Dave and Rosalie Secord, Mr. and Mrs. of ceremonies this year, will first bring onto the stage the Flying Strings, the Port Angeles quintet with youth on its side. Singer-guitarist Elizabeth Watkins, 16, is the eldest member besides her father, bandleader Al Watkins; the youngest is fiddle player Imogen Fraser, 9.
Elizabeth was cagey about which songs are in the 30-minute set for this, the band’s fourth Snowgrass. But of all the music she makes — in the Port Angeles High School Symphonic Orchestra and in the Bella Voce and Vocal Unlimited choirs — this gig is one of the high points.
“It’s just a really fun concert. The energy is so high,” said the teen.
Also on Saturday’s docket: the Forks ensemble Crescent Blue, featuring Snowgrass founder Barney Munger along with “songbird of Sappho” Mary Meyer, Dave Lenahan and Ken Lambert. They’re all harmony singers and string players, and they have a guest artist too, in banjoist Rochelle Munger.
While Crescent Blue is a longtime Snowgrass participant, there’s also Tony Flagg’s Trio, a band brand-new to the event. With singer-acoustic bassist Strider Yocum, singer-mandolinist Ed Schmid and singer-guitar man Gary Korb, the trio’s repertoire ranges from Grateful Dead songs to the Searchers’ 1965 hit “Love Potion No. 9.”
FarmStrong, the Sequim-based quartet known all over the Northwest for its “bluegrass and beyond” sound is the headliner. These four men also dip into musical history, with their distinctive interpretation of the Temptations’ “Papa Was a Rollin’ Stone” alongside The Band’s “Ophelia” and even the Cars’ “Drive.” Saturday night presents a chance to see FarmStrong before they head for Wintergrass, the big bluegrass gathering in Bellevue next month, and pick up a copy of their CD “Forever.”

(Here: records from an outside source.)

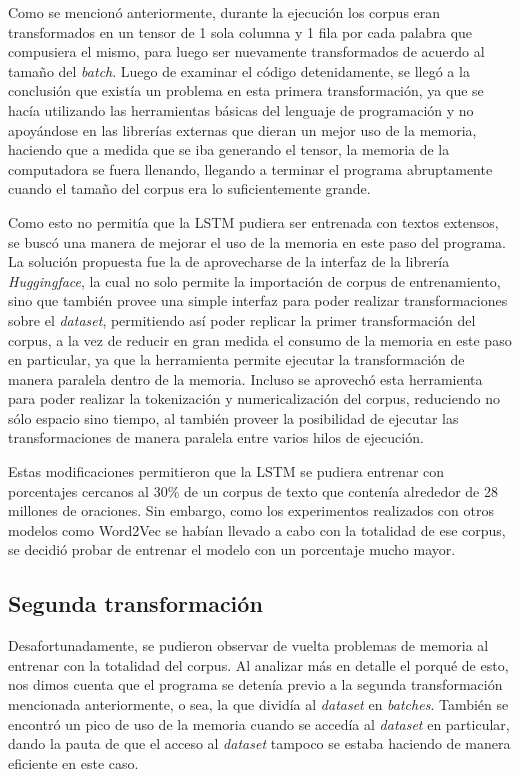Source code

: Como se mencionó anteriormente, durante la ejecución los corpus eran transformados en un tensor de 1 sola columna y 1 fila por cada palabra que compusiera el mismo, para luego ser nuevamente transformados de acuerdo al tamaño del \textit{batch}. Luego de examinar el código detenidamente, se llegó a la conclusión que existía un problema en esta primera transformación, ya que se hacía utilizando las herramientas básicas del lenguaje de programación y no apoyándose en las librerías externas que dieran un mejor uso de la memoria, haciendo que a medida que se iba generando el tensor, la memoria de la computadora se fuera llenando, llegando a terminar el programa abruptamente cuando el tamaño del corpus era lo suficientemente grande.

Como esto no permitía que la LSTM pudiera ser entrenada con textos extensos, se buscó una manera de mejorar el uso de la memoria en este paso del programa. La solución propuesta fue la de aprovecharse de la interfaz de la librería \textit{Huggingface}, la cual no solo permite la importación de corpus de entrenamiento, sino que también provee una simple interfaz para poder realizar transformaciones sobre el \textit{dataset}, permitiendo así poder replicar la primer transformación del corpus, a la vez de reducir en gran medida el consumo de la memoria en este paso en particular, ya que la herramienta permite ejecutar la transformación de manera paralela dentro de la memoria. Incluso se aprovechó esta herramienta para poder realizar la tokenización y numericalización del corpus, reduciendo no sólo espacio sino tiempo, al también proveer la posibilidad de ejecutar las transformaciones de manera paralela entre varios hilos de ejecución.

Estas modificaciones permitieron que la LSTM se pudiera entrenar con porcentajes cercanos al 30\% de un corpus de texto que contenía alrededor de 28 millones de oraciones. Sin embargo, como los experimentos realizados con otros modelos como Word2Vec se habían llevado a cabo con la totalidad de ese corpus, se decidió probar de entrenar el modelo con un porcentaje mucho mayor.

\subsection{Segunda transformación}

Desafortunadamente, se pudieron observar de vuelta problemas de memoria al entrenar con la totalidad del corpus. Al analizar más en detalle el porqué de esto, nos dimos cuenta que el programa se detenía previo a la segunda transformación mencionada anteriormente, o sea, la que dividía al \textit{dataset} en \textit{batches}. También se encontró un pico de uso de la memoria cuando se accedía al \textit{dataset} en particular, dando la pauta de que el acceso al \textit{dataset} tampoco se estaba haciendo de manera eficiente en este caso.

To pick up Snowgrass tickets in advance, stop in at Port Book and News, 104 E. First St., in Port Angeles, the Clallam Co-op at 216 E. Washington St. in Sequim or Forks Outfitters at 950 S. Forks Ave. in Forks. Tickets are also available via FirstStepFamily.org, while information about the event and about First Step can be had by phoning the agency at 360-457-8355.
First Step offers support at drop-in centers in Port Angeles and Sequim as well as play-and-learn groups, a postpartum support group, parenting classes and other programs. The agency is also holding a diaper and book drive at Jim’s Pharmacy, 424 E. Second St.
“People can drop off a children’s book or a package of diapers or wipes, through Jan. 31,” Hosken said, adding that plain cash donations are welcome too.
Hosken also hailed Snowgrass’ sponsors, Johnson, Rutz & Tassie Attorneys of Port Angeles and Sound Community Bank.
“Their contributions mean that all ticket proceeds go directly to First Step,” she noted. The sponsors, the bands and the ticket buyers together help First Step further its mission: to see all children in Clallam County grow up feeling loved, safe and cared for.